Task description:
For the entries that appear below, write out the exact text and omit the pictures.

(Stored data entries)
BEGIN
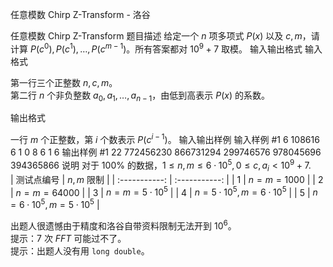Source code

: 



任意模数 Chirp Z-Transform - 洛谷














任意模数 Chirp Z-Transform
题目描述
给定一个 $n$ 项多项式 $P(x)$ 以及 $c, m$，请计算 $P(c^0),P(c^1),\dots,P(c^{m-1})$。所有答案都对 $10^9+7$ 取模。
输入输出格式
输入格式

第一行三个正整数 $n,c,m$。  
第二行 $n$ 个非负整数 $a_0,a_1,\dots,a_{n-1}$，由低到高表示 $P(x)$ 的系数。

输出格式

一行 $m$ 个正整数，第 $i$ 个数表示 $P(c^{i-1})$。
输入输出样例
输入样例 #1
6 108616 6
1 0 8 6 1 6
输出样例 #1
22 772456230 866731294 299746576 978045696 394365866
说明
对于 $100\%$ 的数据，$1\le n,m\le 6\cdot10^5,0\le c,a_i<10^9+7$.  
| 测试点编号 | $n,m$ 限制 |
| :-----------: | :-----------: |
| $1$ | $n=m=1000$ |
| $2$ | $n=m=64000$ |
| $3$ | $n=m=5\cdot10^5$ |
| $4$ | $n=5\cdot10^5,m=6\cdot10^5$ |
| $5$ | $n=6\cdot10^5,m=5\cdot10^5$ |

出题人很遗憾由于精度和洛谷自带资料限制无法开到 $10^6$。  
提示：$7$ 次 $FFT$ 可能过不了。  
提示：出题人没有用 `long double`。






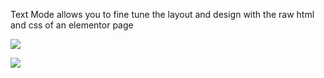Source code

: Text Mode allows you to fine tune the layout and design with the raw html and css of an elementor page

![](SVZDlXO.png)

![](B8FKoBG.png)
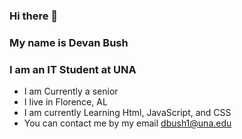 ### Hi there 👋 
### My name is Devan Bush

### I am an IT Student at UNA

+ I am Currently a senior
+ I live in Florence, AL
+ I am currently Learning Html, JavaScript, and CSS
+ You can contact me by my email [dbush1@una.edu](mailto:dbush1@una.edu)









<!--
**devan4264/devan4264** is a ✨ _special_ ✨ repository because its `README.md` (this file) appears on your GitHub profile.

Here are some ideas to get you started:

- 🔭 I’m currently working on ...
- 🌱 I’m currently learning ...
- 👯 I’m looking to collaborate on ...
- 🤔 I’m looking for help with ...
- 💬 Ask me about ...
- 📫 How to reach me: ...
- 😄 Pronouns: ...
- ⚡ Fun fact: ...
-->
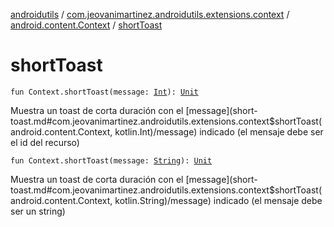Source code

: [androidutils](../../index.md) / [com.jeovanimartinez.androidutils.extensions.context](../index.md) / [android.content.Context](index.md) / [shortToast](./short-toast.md)

# shortToast

`fun Context.shortToast(message: `[`Int`](https://kotlinlang.org/api/latest/jvm/stdlib/kotlin/-int/index.html)`): `[`Unit`](https://kotlinlang.org/api/latest/jvm/stdlib/kotlin/-unit/index.html)

Muestra un toast de corta duración con el [message](short-toast.md#com.jeovanimartinez.androidutils.extensions.context$shortToast(android.content.Context, kotlin.Int)/message) indicado (el mensaje debe ser el id del recurso)

`fun Context.shortToast(message: `[`String`](https://kotlinlang.org/api/latest/jvm/stdlib/kotlin/-string/index.html)`): `[`Unit`](https://kotlinlang.org/api/latest/jvm/stdlib/kotlin/-unit/index.html)

Muestra un toast de corta duración con el [message](short-toast.md#com.jeovanimartinez.androidutils.extensions.context$shortToast(android.content.Context, kotlin.String)/message) indicado (el mensaje debe ser un string)

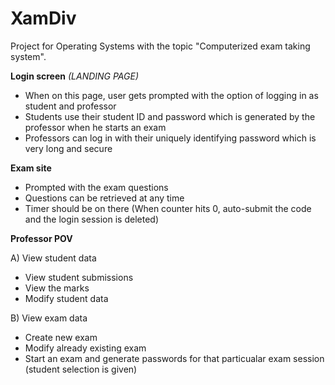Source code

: # XamDiv

Project for Operating Systems with the topic "Computerized exam taking system".

**Login screen** _(LANDING PAGE)_

- When on this page, user gets prompted with the option of logging in as student and professor
- Students use their student ID and password which is generated by the professor when he starts an exam
- Professors can log in with their uniquely identifying password which is very long and secure
 
**Exam site**

- Prompted with the exam questions
- Questions can be retrieved at any time
- Timer should be on there (When counter hits 0, auto-submit the code and the login session is deleted)
 
**Professor POV**

A) View student data
- View student submissions
- View the marks
- Modify student data

B) View exam data
- Create new exam
- Modify already existing exam
- Start an exam and generate passwords for that particualar exam session (student selection is given)
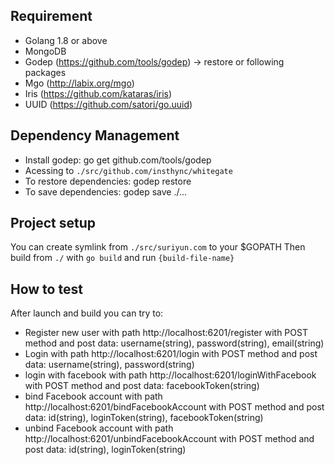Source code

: ## Requirement
* Golang 1.8 or above
* MongoDB
* Godep (https://github.com/tools/godep) -> restore or following packages
* Mgo (http://labix.org/mgo)
* Iris (https://github.com/kataras/iris)
* UUID (https://github.com/satori/go.uuid)

## Dependency Management
* Install godep: go get github.com/tools/godep
* Acessing to `./src/github.com/insthync/whitegate`
* To restore dependencies: godep restore
* To save dependencies: godep save ./... 

## Project setup
You can create symlink from `./src/suriyun.com` to your $GOPATH
Then build from `./` with `go build` and run `{build-file-name}`

## How to test
After launch and build you can try to:
* Register new user with path http://localhost:6201/register with POST method and post data: username(string), password(string), email(string)
* Login with path http://localhost:6201/login with POST method and post data: username(string), password(string)
* login with facebook with path http://localhost:6201/loginWithFacebook with POST method and post data: facebookToken(string)
* bind Facebook account with path http://localhost:6201/bindFacebookAccount with POST method and post data: id(string), loginToken(string), facebookToken(string)
* unbind Facebook account with path http://localhost:6201/unbindFacebookAccount with POST method and post data: id(string), loginToken(string)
END
Your response:
Source code

: 



任意模数 Chirp Z-Transform - 洛谷














任意模数 Chirp Z-Transform
题目描述
给定一个 $n$ 项多项式 $P(x)$ 以及 $c, m$，请计算 $P(c^0),P(c^1),\dots,P(c^{m-1})$。所有答案都对 $10^9+7$ 取模。
输入输出格式
输入格式

第一行三个正整数 $n,c,m$。  
第二行 $n$ 个非负整数 $a_0,a_1,\dots,a_{n-1}$，由低到高表示 $P(x)$ 的系数。

输出格式

一行 $m$ 个正整数，第 $i$ 个数表示 $P(c^{i-1})$。
输入输出样例
输入样例 #1
6 108616 6
1 0 8 6 1 6
输出样例 #1
22 772456230 866731294 299746576 978045696 394365866
说明
对于 $100\%$ 的数据，$1\le n,m\le 6\cdot10^5,0\le c,a_i<10^9+7$.  
| 测试点编号 | $n,m$ 限制 |
| :-----------: | :-----------: |
| $1$ | $n=m=1000$ |
| $2$ | $n=m=64000$ |
| $3$ | $n=m=5\cdot10^5$ |
| $4$ | $n=5\cdot10^5,m=6\cdot10^5$ |
| $5$ | $n=6\cdot10^5,m=5\cdot10^5$ |

出题人很遗憾由于精度和洛谷自带资料限制无法开到 $10^6$。  
提示：$7$ 次 $FFT$ 可能过不了。  
提示：出题人没有用 `long double`。






Source code

: Text Mode allows you to fine tune the layout and design with the raw html and css of an elementor page

![](SVZDlXO.png)

![](B8FKoBG.png)
 ### Hi there 👋 
### My name is Devan Bush

### I am an IT Student at UNA

+ I am Currently a senior
+ I live in Florence, AL
+ I am currently Learning Html, JavaScript, and CSS
+ You can contact me by my email [dbush1@una.edu](mailto:dbush1@una.edu)









<!--
**devan4264/devan4264** is a ✨ _special_ ✨ repository because its `README.md` (this file) appears on your GitHub profile.

Here are some ideas to get you started:

- 🔭 I’m currently working on ...
- 🌱 I’m currently learning ...
- 👯 I’m looking to collaborate on ...
- 🤔 I’m looking for help with ...
- 💬 Ask me about ...
- 📫 How to reach me: ...
- 😄 Pronouns: ...
- ⚡ Fun fact: ...
-->
Source code

: [androidutils](../../index.md) / [com.jeovanimartinez.androidutils.extensions.context](../index.md) / [android.content.Context](index.md) / [shortToast](./short-toast.md)

# shortToast

`fun Context.shortToast(message: `[`Int`](https://kotlinlang.org/api/latest/jvm/stdlib/kotlin/-int/index.html)`): `[`Unit`](https://kotlinlang.org/api/latest/jvm/stdlib/kotlin/-unit/index.html)

Muestra un toast de corta duración con el [message](short-toast.md#com.jeovanimartinez.androidutils.extensions.context$shortToast(android.content.Context, kotlin.Int)/message) indicado (el mensaje debe ser el id del recurso)

`fun Context.shortToast(message: `[`String`](https://kotlinlang.org/api/latest/jvm/stdlib/kotlin/-string/index.html)`): `[`Unit`](https://kotlinlang.org/api/latest/jvm/stdlib/kotlin/-unit/index.html)

Muestra un toast de corta duración con el [message](short-toast.md#com.jeovanimartinez.androidutils.extensions.context$shortToast(android.content.Context, kotlin.String)/message) indicado (el mensaje debe ser un string)

Source code

: # XamDiv

Project for Operating Systems with the topic "Computerized exam taking system".

**Login screen** _(LANDING PAGE)_

- When on this page, user gets prompted with the option of logging in as student and professor
- Students use their student ID and password which is generated by the professor when he starts an exam
- Professors can log in with their uniquely identifying password which is very long and secure
 
**Exam site**

- Prompted with the exam questions
- Questions can be retrieved at any time
- Timer should be on there (When counter hits 0, auto-submit the code and the login session is deleted)
 
**Professor POV**

A) View student data
- View student submissions
- View the marks
- Modify student data

B) View exam data
- Create new exam
- Modify already existing exam
- Start an exam and generate passwords for that particualar exam session (student selection is given)
Source code

: ## Requirement
* Golang 1.8 or above
* MongoDB
* Godep (https://github.com/tools/godep) -> restore or following packages
* Mgo (http://labix.org/mgo)
* Iris (https://github.com/kataras/iris)
* UUID (https://github.com/satori/go.uuid)

## Dependency Management
* Install godep: go get github.com/tools/godep
* Acessing to `./src/github.com/insthync/whitegate`
* To restore dependencies: godep restore
* To save dependencies: godep save ./... 

## Project setup
You can create symlink from `./src/suriyun.com` to your $GOPATH
Then build from `./` with `go build` and run `{build-file-name}`

## How to test
After launch and build you can try to:
* Register new user with path http://localhost:6201/register with POST method and post data: username(string), password(string), email(string)
* Login with path http://localhost:6201/login with POST method and post data: username(string), password(string)
* login with facebook with path http://localhost:6201/loginWithFacebook with POST method and post data: facebookToken(string)
* bind Facebook account with path http://localhost:6201/bindFacebookAccount with POST method and post data: id(string), loginToken(string), facebookToken(string)
* unbind Facebook account with path http://localhost:6201/unbindFacebookAccount with POST method and post data: id(string), loginToken(string)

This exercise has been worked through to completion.